(Collected data)
== Segment start ==

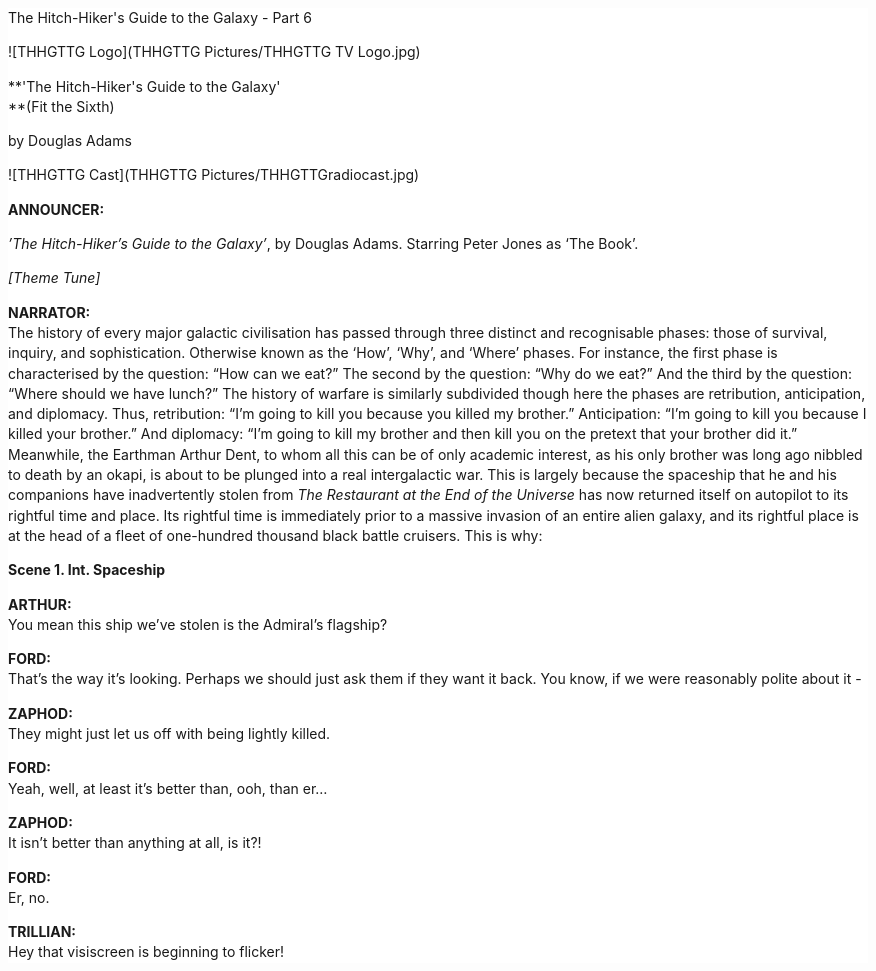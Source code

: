 The Hitch-Hiker's Guide to the Galaxy - Part 6

![THHGTTG Logo](THHGTTG Pictures/THHGTTG TV Logo.jpg)

**'The Hitch-Hiker's Guide to the Galaxy'  
**(Fit the Sixth)  
  
by Douglas Adams

![THHGTTG Cast](THHGTTG Pictures/THHGTTGradiocast.jpg)

**ANNOUNCER:**  
  
_’The Hitch-Hiker’s Guide to the Galaxy’_, by Douglas Adams. Starring Peter Jones as ‘The Book’.  
  
_\[Theme Tune\]_  
  
**NARRATOR:**  
The history of every major galactic civilisation has passed through three distinct and recognisable phases: those of survival, inquiry, and sophistication. Otherwise known as the ‘How’, ‘Why’, and ‘Where’ phases. For instance, the first phase is characterised by the question: “How can we eat?” The second by the question: “Why do we eat?” And the third by the question: “Where should we have lunch?” The history of warfare is similarly subdivided though here the phases are retribution, anticipation, and diplomacy. Thus, retribution: “I’m going to kill you because you killed my brother.” Anticipation: “I’m going to kill you because I killed your brother.” And diplomacy: “I’m going to kill my brother and then kill you on the pretext that your brother did it.” Meanwhile, the Earthman Arthur Dent, to whom all this can be of only academic interest, as his only brother was long ago nibbled to death by an okapi, is about to be plunged into a real intergalactic war. This is largely because the spaceship that he and his companions have inadvertently stolen from _The Restaurant at the End of the Universe_ has now returned itself on autopilot to its rightful time and place. Its rightful time is immediately prior to a massive invasion of an entire alien galaxy, and its rightful place is at the head of a fleet of one-hundred thousand black battle cruisers. This is why:  
  
  
**Scene 1. Int. Spaceship**  
  
**ARTHUR:**  
You mean this ship we’ve stolen is the Admiral’s flagship?  
  
**FORD:**  
That’s the way it’s looking. Perhaps we should just ask them if they want it back. You know, if we were reasonably polite about it -  
  
**ZAPHOD:**  
They might just let us off with being lightly killed.  
  
**FORD:**  
Yeah, well, at least it’s better than, ooh, than er…  
  
**ZAPHOD:**  
It isn’t better than anything at all, is it?!  
  
**FORD:**  
Er, no.  
  
**TRILLIAN:**  
Hey that visiscreen is beginning to flicker!  
  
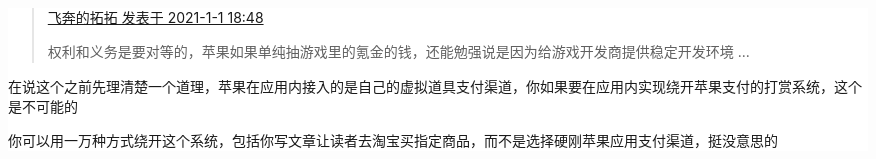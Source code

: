 
<blockquote><a href="httphttps://bbs.saraba1st.com/2b/forum.php?mod=redirect&amp;goto=findpost&amp;pid=49910858&amp;ptid=1980658" target="_blank">飞奔的拓拓 发表于 2021-1-1 18:48</a>

权利和义务是要对等的，苹果如果单纯抽游戏里的氪金的钱，还能勉强说是因为给游戏开发商提供稳定开发环境 ...</blockquote>
在说这个之前先理清楚一个道理，苹果在应用内接入的是自己的虚拟道具支付渠道，你如果要在应用内实现绕开苹果支付的打赏系统，这个是不可能的


你可以用一万种方式绕开这个系统，包括你写文章让读者去淘宝买指定商品，而不是选择硬刚苹果应用支付渠道，挺没意思的


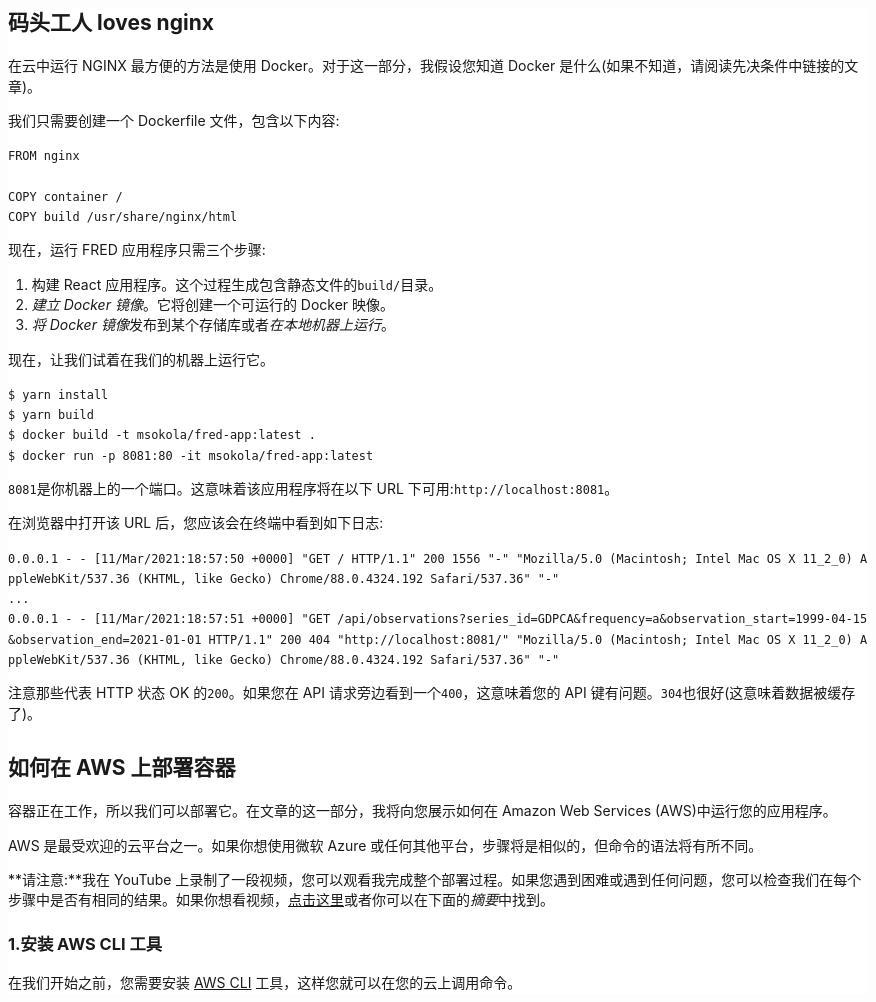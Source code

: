 ## 码头工人 loves nginx

在云中运行 NGINX 最方便的方法是使用 Docker。对于这一部分，我假设您知道 Docker 是什么(如果不知道，请阅读先决条件中链接的文章)。

我们只需要创建一个 Dockerfile 文件，包含以下内容:

```
FROM nginx

COPY container /
COPY build /usr/share/nginx/html
```

现在，运行 FRED 应用程序只需三个步骤:

1.  构建 React 应用程序。这个过程生成包含静态文件的`build/`目录。
2.  *建立 Docker 镜像*。它将创建一个可运行的 Docker 映像。
3.  *将 Docker 镜像*发布到某个存储库或者*在本地机器上运行*。

现在，让我们试着在我们的机器上运行它。

```
$ yarn install
$ yarn build
$ docker build -t msokola/fred-app:latest .
$ docker run -p 8081:80 -it msokola/fred-app:latest
```

`8081`是你机器上的一个端口。这意味着该应用程序将在以下 URL 下可用:`http://localhost:8081`。

在浏览器中打开该 URL 后，您应该会在终端中看到如下日志:

```
0.0.0.1 - - [11/Mar/2021:18:57:50 +0000] "GET / HTTP/1.1" 200 1556 "-" "Mozilla/5.0 (Macintosh; Intel Mac OS X 11_2_0) AppleWebKit/537.36 (KHTML, like Gecko) Chrome/88.0.4324.192 Safari/537.36" "-"
...
0.0.0.1 - - [11/Mar/2021:18:57:51 +0000] "GET /api/observations?series_id=GDPCA&frequency=a&observation_start=1999-04-15&observation_end=2021-01-01 HTTP/1.1" 200 404 "http://localhost:8081/" "Mozilla/5.0 (Macintosh; Intel Mac OS X 11_2_0) AppleWebKit/537.36 (KHTML, like Gecko) Chrome/88.0.4324.192 Safari/537.36" "-"
```

注意那些代表 HTTP 状态 OK 的`200`。如果您在 API 请求旁边看到一个`400`，这意味着您的 API 键有问题。`304`也很好(这意味着数据被缓存了)。

## 如何在 AWS 上部署容器

容器正在工作，所以我们可以部署它。在文章的这一部分，我将向您展示如何在 Amazon Web Services (AWS)中运行您的应用程序。

AWS 是最受欢迎的云平台之一。如果你想使用微软 Azure 或任何其他平台，步骤将是相似的，但命令的语法将有所不同。

**请注意:**我在 YouTube 上录制了一段视频，您可以观看我完成整个部署过程。如果您遇到困难或遇到任何问题，您可以检查我们在每个步骤中是否有相同的结果。如果你想看视频，[点击这里](https://youtu.be/bUSXeQ4H20g)或者你可以在下面的*摘要*中找到。

### 1.安装 AWS CLI 工具

在我们开始之前，您需要安装 [AWS CLI](https://aws.amazon.com/cli/) 工具，这样您就可以在您的云上调用命令。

== Segment end ==

Your task » Report how many lines of the data hold the string "Macintosh"; give only the number.

Answer space » 2